Assignment.
Everything from the first line below through the line with "- Establish baseline" is to be transcribed exactly, and nothing past it.

Data supplied.
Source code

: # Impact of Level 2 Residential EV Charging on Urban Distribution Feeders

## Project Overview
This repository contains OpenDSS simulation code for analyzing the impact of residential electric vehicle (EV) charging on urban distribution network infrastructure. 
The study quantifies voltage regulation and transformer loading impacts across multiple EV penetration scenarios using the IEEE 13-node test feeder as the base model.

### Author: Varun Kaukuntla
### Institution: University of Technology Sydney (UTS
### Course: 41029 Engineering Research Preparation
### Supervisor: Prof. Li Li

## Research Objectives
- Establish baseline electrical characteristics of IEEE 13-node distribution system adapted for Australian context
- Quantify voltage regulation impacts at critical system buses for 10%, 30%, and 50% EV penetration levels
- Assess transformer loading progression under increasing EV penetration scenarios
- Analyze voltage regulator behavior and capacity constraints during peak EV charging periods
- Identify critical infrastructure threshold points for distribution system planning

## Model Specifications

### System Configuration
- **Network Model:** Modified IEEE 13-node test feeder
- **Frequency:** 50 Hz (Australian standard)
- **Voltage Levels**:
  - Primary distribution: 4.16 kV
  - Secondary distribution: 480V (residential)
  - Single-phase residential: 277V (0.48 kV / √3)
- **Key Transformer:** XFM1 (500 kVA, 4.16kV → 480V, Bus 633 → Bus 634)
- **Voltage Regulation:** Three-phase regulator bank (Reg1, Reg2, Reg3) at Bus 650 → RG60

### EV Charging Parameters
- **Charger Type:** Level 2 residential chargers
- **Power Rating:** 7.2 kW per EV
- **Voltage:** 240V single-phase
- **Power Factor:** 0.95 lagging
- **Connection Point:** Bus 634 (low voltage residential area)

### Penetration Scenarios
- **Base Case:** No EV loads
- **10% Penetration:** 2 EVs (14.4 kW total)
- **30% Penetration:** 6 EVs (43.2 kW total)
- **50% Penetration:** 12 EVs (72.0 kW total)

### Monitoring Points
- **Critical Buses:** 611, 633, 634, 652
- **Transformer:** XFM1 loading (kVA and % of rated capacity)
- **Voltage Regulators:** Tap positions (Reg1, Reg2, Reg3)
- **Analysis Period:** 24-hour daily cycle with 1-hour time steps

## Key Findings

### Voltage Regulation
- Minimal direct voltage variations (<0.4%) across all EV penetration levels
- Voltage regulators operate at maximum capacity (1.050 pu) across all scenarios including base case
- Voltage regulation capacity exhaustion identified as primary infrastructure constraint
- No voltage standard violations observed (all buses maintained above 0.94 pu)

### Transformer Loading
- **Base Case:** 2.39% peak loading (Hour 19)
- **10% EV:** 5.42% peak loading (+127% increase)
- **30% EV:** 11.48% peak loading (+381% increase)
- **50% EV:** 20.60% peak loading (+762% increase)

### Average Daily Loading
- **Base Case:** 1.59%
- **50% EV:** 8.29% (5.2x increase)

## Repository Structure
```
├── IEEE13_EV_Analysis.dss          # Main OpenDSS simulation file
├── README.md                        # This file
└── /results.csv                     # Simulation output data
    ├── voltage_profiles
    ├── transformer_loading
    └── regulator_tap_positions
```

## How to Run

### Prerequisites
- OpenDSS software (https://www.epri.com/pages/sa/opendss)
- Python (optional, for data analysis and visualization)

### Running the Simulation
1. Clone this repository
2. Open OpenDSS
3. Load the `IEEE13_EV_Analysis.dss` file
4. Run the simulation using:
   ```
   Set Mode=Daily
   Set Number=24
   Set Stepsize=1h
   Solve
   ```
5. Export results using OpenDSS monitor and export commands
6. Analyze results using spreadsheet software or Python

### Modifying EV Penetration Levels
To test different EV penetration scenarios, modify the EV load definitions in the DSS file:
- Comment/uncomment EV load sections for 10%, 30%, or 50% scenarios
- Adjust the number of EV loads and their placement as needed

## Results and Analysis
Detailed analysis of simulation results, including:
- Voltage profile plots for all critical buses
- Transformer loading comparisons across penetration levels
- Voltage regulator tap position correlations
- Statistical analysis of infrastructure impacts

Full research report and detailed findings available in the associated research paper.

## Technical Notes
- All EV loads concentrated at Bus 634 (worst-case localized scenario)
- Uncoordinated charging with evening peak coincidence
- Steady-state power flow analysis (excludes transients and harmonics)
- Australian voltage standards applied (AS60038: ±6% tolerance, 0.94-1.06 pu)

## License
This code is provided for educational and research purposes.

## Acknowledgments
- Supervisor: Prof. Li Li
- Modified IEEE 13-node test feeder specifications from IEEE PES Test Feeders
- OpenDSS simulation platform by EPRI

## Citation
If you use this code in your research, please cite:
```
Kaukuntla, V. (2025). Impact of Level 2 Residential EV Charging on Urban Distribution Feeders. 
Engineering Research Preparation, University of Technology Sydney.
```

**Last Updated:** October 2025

Output of the exercise.
Source code

: # Impact of Level 2 Residential EV Charging on Urban Distribution Feeders

## Project Overview
This repository contains OpenDSS simulation code for analyzing the impact of residential electric vehicle (EV) charging on urban distribution network infrastructure. 
The study quantifies voltage regulation and transformer loading impacts across multiple EV penetration scenarios using the IEEE 13-node test feeder as the base model.

### Author: Varun Kaukuntla
### Institution: University of Technology Sydney (UTS
### Course: 41029 Engineering Research Preparation
### Supervisor: Prof. Li Li

## Research Objectives
- Establish baseline electrical characteristics of IEEE 13-node distribution system adapted for Australian context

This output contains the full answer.